Today I’m singing a dirge for the Home Orchard Society, yet another victim of the coronavirus—although, like so many volunteer-run nonprofits, this one was barely staying on its feet when the virus delivered its final blow.
Until recently, HOS appeared to be in glowing good health. Established in 1975 to serve the entire Pacific Northwest, the organization was an invaluable resource for Oregon and Washington fruit growers. In the fall the old hall at the Clackamas County Fairgrounds would fill with crowds of people sampling hundreds of varieties of apples and pears, eating them as fast as HOS volunteers could cut up the fruit. You could choose your favorite cultivars and order grafted trees to pick up in spring, at the Fruit Propagation Fair. Or you could come to the spring fair and join the crowds at the tables again, this time grabbing not for fruit but for free scionwood cuttings. An HOS volunteer would graft each of your scions onto rootstock as you watched, or you could take home the scions to graft yourself. At other tables you could pick up “fruit sox” to protect your apples organically, mason bee supplies to improve pollination, and books about fruit growing to read when the rain kept you indoors. The organization published its own quarterly journal, The Pome News, which was mailed to every member. HOS also maintained a nearly two-acre demonstration orchard at Clackamas Community College and held workshops and cider pressings there. If you lived close by you could join the arboretum’s CSA and pick up a boxload of fruit every week—apples, pears, grapes, figs, persimmons, kiwis, plums, pawpaws, and quinces.
All this was a tremendous amount of work for the board and other lead volunteers, especially when the membership grew to more than seven hundred. The old-timers who had been growing, pruning, and grafting fruit trees all their lives, who knew how to foil the Northwest’s formidable confederacy of microbial and insect pests, were dying off, and younger members lacked time, experience, or both.
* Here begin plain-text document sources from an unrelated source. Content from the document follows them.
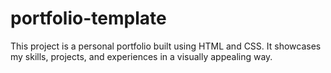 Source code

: # portfolio-template
This project is a personal portfolio built using HTML and CSS. It showcases my skills, projects, and experiences in a visually appealing way.
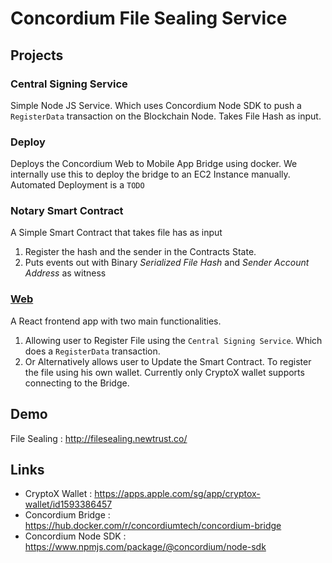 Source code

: # Concordium File Sealing Service

## Projects

### Central Signing Service
Simple Node JS Service. Which uses Concordium Node SDK to push a `RegisterData` transaction on the Blockchain Node. 
Takes File Hash as input. 

### Deploy
Deploys the Concordium Web to Mobile App Bridge using docker. We internally use this to deploy the bridge to an EC2 Instance manually. Automated Deployment is a `TODO`

### Notary Smart Contract
A Simple Smart Contract that takes file has as input
1. Register the hash and the sender in the Contracts State.
2. Puts events out with Binary *Serialized File Hash* and *Sender Account Address* as witness

### [Web](./web/README.md)
A React frontend app with two main functionalities. 
1. Allowing user to Register File using the `Central Signing Service`. Which does a `RegisterData` transaction. 
2. Or Alternatively allows user to Update the Smart Contract. To register the file using his own wallet. Currently only CryptoX wallet supports connecting to the Bridge. 

## Demo
File Sealing : http://filesealing.newtrust.co/

## Links

* CryptoX Wallet : https://apps.apple.com/sg/app/cryptox-wallet/id1593386457
* Concordium Bridge : https://hub.docker.com/r/concordiumtech/concordium-bridge
* Concordium Node SDK : https://www.npmjs.com/package/@concordium/node-sdk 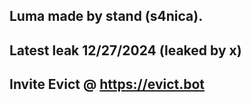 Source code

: ## Luma made by stand (s4nica).
## Latest leak 12/27/2024 (leaked by x)
## Invite Evict @ https://evict.bot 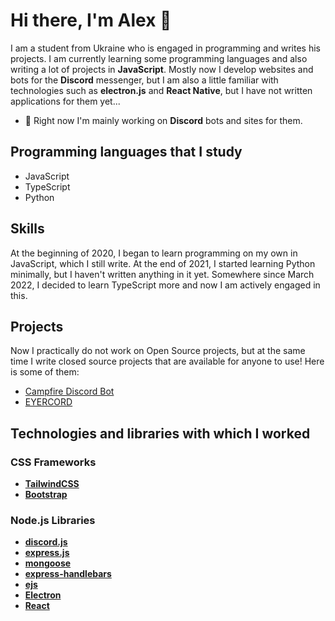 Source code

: # Hi there, I'm Alex 👋

I am a student from Ukraine who is engaged in programming and writes his projects. I am currently learning some programming languages and also writing a lot of projects in **JavaScript**. Mostly now I develop websites and bots for the **Discord** messenger, but I am also a little familiar with technologies such as **electron.js** and **React Native**, but I have not written applications for them yet...


- 🔭 Right now I'm mainly working on **Discord** bots and sites for them.

## Programming languages that I study
- JavaScript
- TypeScript
- Python

## Skills
At the beginning of 2020, I began to learn programming on my own in JavaScript, which I still write. At the end of 2021, I started learning Python minimally, but I haven't written anything in it yet. Somewhere since March 2022, I decided to learn TypeScript more and now I am actively engaged in this.

## Projects
Now I practically do not work on Open Source projects, but at the same time I write closed source projects that are available for anyone to use! Here is some of them:
- [Campfire Discord Bot](https://campfire.eyercord.com/)
- [EYERCORD](https://eyercord.com)

## Technologies and libraries with which I worked
### CSS Frameworks
- [**TailwindCSS**](https://github.com/tailwindlabs/tailwindcss)
- [**Bootstrap**](https://github.com/twbs/bootstrap)
### Node.js Libraries
- [**discord.js**](https://github.com/discordjs/discord.js)
- [**express.js**](https://github.com/expressjs/express)
- [**mongoose**](https://github.com/Automattic/mongoose)
- [**express-handlebars**](https://github.com/ericf/express-handlebars)
- [**ejs**](https://github.com/mde/ejs)
- [**Electron**](https://github.com/electron/electron)
- [**React**](https://github.com/facebook/react)

<!--

Here are some ideas to get you started:

- 🔭 I’m currently working on ...
- 🌱 I’m currently learning ...
- 👯 I’m looking to collaborate on ...
- 🤔 I’m looking for help with ...
- 💬 Ask me about ...
- 📫 How to reach me: ...
- 😄 Pronouns: ...
- ⚡ Fun fact: ...
-->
The membership director resigned, and no one else wanted the job. Joanie Cooper, the organization’s longtime president, was now running the Temperate Orchard Conservancy, a living collection of five thousand apple varieties, and couldn’t take on more responsibilities. So when Covid-19 forced the cancellation of first the spring Fruit Propagation Fair and then the fall All About Fruit Show, as well as all the summer workshops at the arboretum, things fell apart. A few days ago the board sent members a short note asking for their assent in terminating the association.
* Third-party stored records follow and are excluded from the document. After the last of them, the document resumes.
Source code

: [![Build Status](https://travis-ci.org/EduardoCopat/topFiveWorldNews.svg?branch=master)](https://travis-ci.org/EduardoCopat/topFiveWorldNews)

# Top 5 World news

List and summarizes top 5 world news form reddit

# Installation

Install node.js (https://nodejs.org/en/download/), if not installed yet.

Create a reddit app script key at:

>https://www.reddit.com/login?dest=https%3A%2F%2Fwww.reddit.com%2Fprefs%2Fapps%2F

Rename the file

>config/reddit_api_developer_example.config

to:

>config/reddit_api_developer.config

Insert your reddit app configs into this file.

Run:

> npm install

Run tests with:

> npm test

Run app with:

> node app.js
Those who are dissatisfied with the selection at the local garden center or who, like me, need scions for trees whose grafts have failed, must now figure out where to turn. The Agrarian Sharing Network, a Eugene-area organization with a similar but more limited mission, managed, last spring, to provide grafted fruit trees in dozens of unusual varieties to gardeners in Sweet Home as well as Eugene; anyone could order trees online and pick them up at curbside. This was far from the vision of the ASG organizers, who for the preceding few years had held a series of small, neighborhood propagation fairs around the area. When the virus lets us resume holding social gatherings, perhaps the ASN can return to its vision, and perhaps that vision will prove sustainable. For now, I’m finding out what fruit varieties my neighbors are growing, because I just might want to ask them for some scions.
Here in the Pacific Northwest, home fruit culture will be harder without the Home Orchard Society. We’ll need to find new ways to cooperate if we want to continue preserving heirloom fruit varieties and furthering the art and science of growing good fruit at home.